L’artista si racconta: «Anche se da piccolina ero ansiosa mi piace quel che faccio Sono molto legata al Giffoni film festival, il contatto coi ragazzi mi affascina»
AVEZZANO. Artista brillante, che seduce con lo sguardo e conquista con la parola, questo e molto altro è Chiara Francini. Un talento esplosivo che le permette di muoversi dal teatro alla televisione, passando per il cinema.
Dopo il grande debutto al Teatro dei Marsi il 9 febbraio, con lo spettacolo “Due”, che la vede protagonista assieme a Raoul Bova, è tornata ad entusiasmare la platea marsicana, riscuotendo, ancora una volta, un grandissimo successo, che ha portato il Teatro dei Marsi a registrare il tutto esaurito. Irrefrenabile e carismatica, brillante nei ruoli e nel temperamento, un’attrice completa che deve la sua bravura anche ad una solida formazione classica, come spiega lei stessa in un’intervista rilasciata poco prima del secondo spettacolo.
Lei è nata a Firenze, ha frequentato il Liceo Ginnasio Dante e poi si è anche laureata in lettere con 110 e lode con una tesi in italianistica. Dopo però ha preso tutt’altra strada. Cosa l’ha fatta appassionare e l’ha spinta a voler lavorare nel mondo dello spettacolo?
«Mi sarebbe piaciuto continuare la carriera universitaria. Durante gli studi ho iniziato anche a lavorare. Contemporaneamente all’università frequentavo l’Accademia drammatica. Dopo la tesi ho vinto una borsa di studio come product manager nel settore della moda e così sono entrata nel mondo del lavoro. Nel frattempo mi hanno chiamata per fare degli spettacoli e, con grande dolore di mia madre, che voleva che rimanessi a Firenze, mi sono trasferita a Roma».
Cosa ne pensa del Liceo Classico e di come viene visto oggi?

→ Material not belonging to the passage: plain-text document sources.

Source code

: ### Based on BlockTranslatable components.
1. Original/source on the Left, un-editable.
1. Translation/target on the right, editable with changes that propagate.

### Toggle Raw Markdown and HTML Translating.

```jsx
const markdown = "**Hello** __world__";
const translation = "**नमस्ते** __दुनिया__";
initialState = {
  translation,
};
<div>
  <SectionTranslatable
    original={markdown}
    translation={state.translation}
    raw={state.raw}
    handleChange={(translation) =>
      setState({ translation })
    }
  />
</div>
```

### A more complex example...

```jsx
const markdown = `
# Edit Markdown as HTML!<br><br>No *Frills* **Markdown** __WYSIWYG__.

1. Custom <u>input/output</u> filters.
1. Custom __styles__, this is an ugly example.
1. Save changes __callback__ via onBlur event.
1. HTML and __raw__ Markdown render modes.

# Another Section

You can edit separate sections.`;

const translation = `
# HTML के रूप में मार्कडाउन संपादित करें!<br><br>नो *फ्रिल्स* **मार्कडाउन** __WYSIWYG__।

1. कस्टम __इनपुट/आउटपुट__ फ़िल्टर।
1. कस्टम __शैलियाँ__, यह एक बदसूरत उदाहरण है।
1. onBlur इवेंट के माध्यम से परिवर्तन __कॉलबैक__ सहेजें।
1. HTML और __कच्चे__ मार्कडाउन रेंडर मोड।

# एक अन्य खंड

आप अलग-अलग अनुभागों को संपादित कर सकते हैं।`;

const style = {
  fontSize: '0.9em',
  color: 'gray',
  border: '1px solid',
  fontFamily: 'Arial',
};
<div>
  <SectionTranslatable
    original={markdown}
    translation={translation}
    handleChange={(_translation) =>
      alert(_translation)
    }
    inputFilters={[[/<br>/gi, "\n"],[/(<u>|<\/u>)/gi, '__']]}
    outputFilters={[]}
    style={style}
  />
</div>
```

«Sono una fautrice del Liceo Classico e ne sono molto affezionata, ricordo con molto piacere anche i miei professori, sono delle persone straordinarie. Gli anni che ho passato al liceo stono stati quelli più belli della mia vita, sebbene fossi molto emotiva. Quello che sono lo devo per lo più a loro. L’università l’ho fatta con grandissima facilità grazie al metodo acquisito con gli studi classici. Ero brava, però nel corso del tempo ho incentivato e affinato capacità sempre maggiori».

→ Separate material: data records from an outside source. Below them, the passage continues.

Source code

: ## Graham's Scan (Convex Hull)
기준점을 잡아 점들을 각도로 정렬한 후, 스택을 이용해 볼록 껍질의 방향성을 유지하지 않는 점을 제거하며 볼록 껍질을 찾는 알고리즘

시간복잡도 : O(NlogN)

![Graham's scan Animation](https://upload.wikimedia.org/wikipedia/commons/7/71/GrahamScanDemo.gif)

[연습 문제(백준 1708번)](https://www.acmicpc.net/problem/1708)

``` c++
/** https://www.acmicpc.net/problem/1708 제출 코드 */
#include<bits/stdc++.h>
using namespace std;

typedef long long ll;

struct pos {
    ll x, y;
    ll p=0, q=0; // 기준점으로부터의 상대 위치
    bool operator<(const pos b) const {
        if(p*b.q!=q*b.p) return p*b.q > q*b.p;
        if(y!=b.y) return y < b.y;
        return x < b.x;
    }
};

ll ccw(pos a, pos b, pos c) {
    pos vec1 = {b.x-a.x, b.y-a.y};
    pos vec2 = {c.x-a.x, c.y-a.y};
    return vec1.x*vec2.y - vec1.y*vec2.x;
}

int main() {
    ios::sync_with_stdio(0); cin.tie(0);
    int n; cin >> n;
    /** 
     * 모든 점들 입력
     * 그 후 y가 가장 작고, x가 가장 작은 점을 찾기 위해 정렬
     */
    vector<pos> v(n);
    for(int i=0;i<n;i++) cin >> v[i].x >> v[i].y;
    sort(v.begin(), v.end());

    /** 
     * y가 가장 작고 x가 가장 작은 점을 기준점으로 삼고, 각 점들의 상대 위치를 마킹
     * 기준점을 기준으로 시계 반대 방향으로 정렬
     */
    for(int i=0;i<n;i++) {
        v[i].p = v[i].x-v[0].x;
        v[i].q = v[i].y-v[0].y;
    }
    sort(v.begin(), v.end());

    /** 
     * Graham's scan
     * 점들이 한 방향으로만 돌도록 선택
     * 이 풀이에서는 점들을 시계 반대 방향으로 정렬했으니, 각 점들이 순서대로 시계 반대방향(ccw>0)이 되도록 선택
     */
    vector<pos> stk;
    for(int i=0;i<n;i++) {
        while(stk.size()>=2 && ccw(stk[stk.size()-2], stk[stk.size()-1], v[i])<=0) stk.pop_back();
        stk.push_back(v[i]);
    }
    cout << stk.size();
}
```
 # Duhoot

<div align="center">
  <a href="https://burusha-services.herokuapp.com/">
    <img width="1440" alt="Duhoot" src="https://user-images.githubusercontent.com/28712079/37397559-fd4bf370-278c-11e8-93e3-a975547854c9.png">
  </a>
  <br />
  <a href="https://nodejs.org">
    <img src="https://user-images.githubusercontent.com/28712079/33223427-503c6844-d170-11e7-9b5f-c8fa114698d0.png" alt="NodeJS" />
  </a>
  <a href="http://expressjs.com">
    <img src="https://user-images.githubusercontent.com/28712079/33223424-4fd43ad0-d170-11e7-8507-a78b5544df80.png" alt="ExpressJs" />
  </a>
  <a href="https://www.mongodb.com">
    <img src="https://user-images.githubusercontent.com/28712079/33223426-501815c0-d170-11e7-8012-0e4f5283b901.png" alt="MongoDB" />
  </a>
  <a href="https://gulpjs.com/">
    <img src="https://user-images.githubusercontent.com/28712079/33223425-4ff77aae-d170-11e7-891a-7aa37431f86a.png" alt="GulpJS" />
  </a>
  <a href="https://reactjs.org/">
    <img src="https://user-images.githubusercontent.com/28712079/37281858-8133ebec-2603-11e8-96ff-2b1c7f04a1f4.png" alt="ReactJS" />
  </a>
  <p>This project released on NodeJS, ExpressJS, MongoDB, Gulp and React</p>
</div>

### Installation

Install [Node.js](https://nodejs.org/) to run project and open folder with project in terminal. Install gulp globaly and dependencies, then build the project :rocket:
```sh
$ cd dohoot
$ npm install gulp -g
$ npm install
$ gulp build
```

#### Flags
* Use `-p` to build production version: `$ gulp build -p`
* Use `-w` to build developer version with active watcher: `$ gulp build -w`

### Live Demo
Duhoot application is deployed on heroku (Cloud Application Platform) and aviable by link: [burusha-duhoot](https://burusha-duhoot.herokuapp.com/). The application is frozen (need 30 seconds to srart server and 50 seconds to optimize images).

Lei ha raggiunto notorietà attraverso ruoli comici, ma nella sua carriera, soprattutto quella teatrale, si è cimentata anche in parti drammatiche. In quale delle due vesti si sente più a suo agio?
«Noi donne siamo tutto, il dramma e la tragedia, Aristofane e Sofocle. Scelgo i miei ruoli in base a quelle che sono maggiormente le mie caratteristiche».
È più difficile il mestiere di conduttrice o di attrice?
«L’attrice di teatro è qualcosa di profondamente adrenalinico, perché c’è un contatto diretto con il pubblico. Molto emozionante è anche lavorare in televisione come conduttrice quando si tratta di una diretta. Devo dire che, anche se da piccolina ero ansiosa, mi piace molto quello che faccio e sono sempre abbastanza tranquilla, anche prima di uno spettacolo. Inoltre, penso sempre a quello che mi ripeteva mia madre, ovvero, che se non è un qualcosa che nuoce alla salute, andrà sicuramente bene».
A proposito di televisione, lei ha affiancato Pippo Baudo nell’ultima edizione di Domenica In. Com’è lavorare con lui?
«Sono orgogliosa di lavorare con Baudo. Lui è meraviglioso. Un maestro, una persona di classe, un uomo molto colto. Baudo è la televisione. Si fida di me ed è un grande piacere stare con lui».
Come si è creato il duo teatrale con Raoul Bova?
«Mi è stato proposto dal regista. Già conoscevo Raoul, c’è una grande affinità tra noi. Siamo una coppia divertente ed empatica. Non potevo assolutamente perdermi quest’occasione».
Quale dei molti premi ricevuti l’ha resa più orgogliosa?
«Sicuramente quello ricevuto al Giffoni film festival. Le domande che mi hanno fatto erano deliziose, soprattutto quelle dei bambini. È un festival bellissimo dedicato ai giovani, si respira una grande gioia e proprio per questo mi piace molto».
Sappiamo che ha girato un film tv a Santo Stefano di Sessanio. Il nostro territorio le piace?
«È stato bellissimo. Le stanze dell’albergo replicavano quelle che erano le antiche dimore, e quindi era come vivere in una favola. Le strade, il paesaggio, creavano un’atmosfera straordinariamente magica. Tra l’altro sto scrivendo anche un romanzo in cui parlo di questo posto».